WHAT IS REQUIRED: In the records below, pick out all lines containing the word "método".

***** EXERCISE MATERIAL

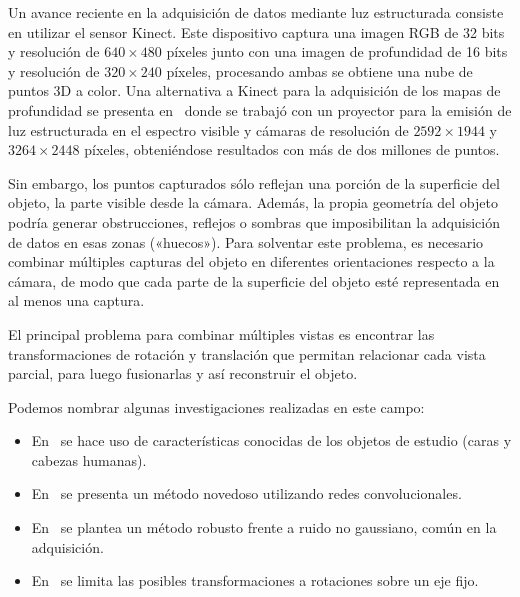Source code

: 	Un avance reciente en la adquisición de datos mediante luz estructurada consiste en utilizar el sensor Kinect.
	Este dispositivo captura una imagen RGB de 32 bits y resolución de $640 \times 480$ píxeles
	junto con una imagen de profundidad de 16 bits y resolución de $320 \times 240$ píxeles\cite{MatheEstudioKinect}, %
	procesando ambas se obtiene una nube de puntos 3D a color. %
	Una alternativa a Kinect para la adquisición de los mapas de profundidad se presenta en~\cite{Pancho}
	donde se trabajó con un proyector para la emisión de luz estructurada en el espectro visible y cámaras de resolución de $2592 \times 1944$ y $3264 \times 2448$ píxeles,
	obteniéndose resultados con más de dos millones de puntos.

	Sin embargo, los puntos capturados sólo reflejan una porción de la superficie del objeto,
	la parte visible desde la cámara.
	Además, la propia geometría del objeto podría generar obstrucciones, reflejos o sombras
	que imposibilitan la adquisición de datos en esas zonas («huecos»).
	Para solventar este problema, es necesario combinar múltiples capturas
	del objeto en diferentes orientaciones respecto a la cámara, de modo que
	cada parte de la superficie del objeto esté representada en al menos una captura.

	El principal problema para combinar múltiples vistas es
	encontrar las transformaciones de rotación y translación que permitan
	relacionar cada vista parcial, para luego fusionarlas y así reconstruir el objeto.

	Podemos nombrar algunas investigaciones realizadas en este campo:
	\begin{itemize}
		\item En~\cite{Hassanpour} %
	se hace uso de características conocidas de los objetos de estudio (caras y cabezas humanas).
		\item En~\cite{Riegler2017THREEDV} %
	se presenta un método novedoso utilizando redes convolucionales.
		\item En~\cite{Zach08fastand} %
	se plantea un método robusto frente a ruido no gaussiano, común en la adquisición.
		\item En~\cite{automatic-3d-model-construction-for-turn-table-sequences} %
	se limita las posibles transformaciones a rotaciones sobre un eje fijo.
	\end{itemize}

**********

EXPECTED OUTPUT:
	se presenta un método novedoso utilizando redes convolucionales.
	se plantea un método robusto frente a ruido no gaussiano, común en la adquisición.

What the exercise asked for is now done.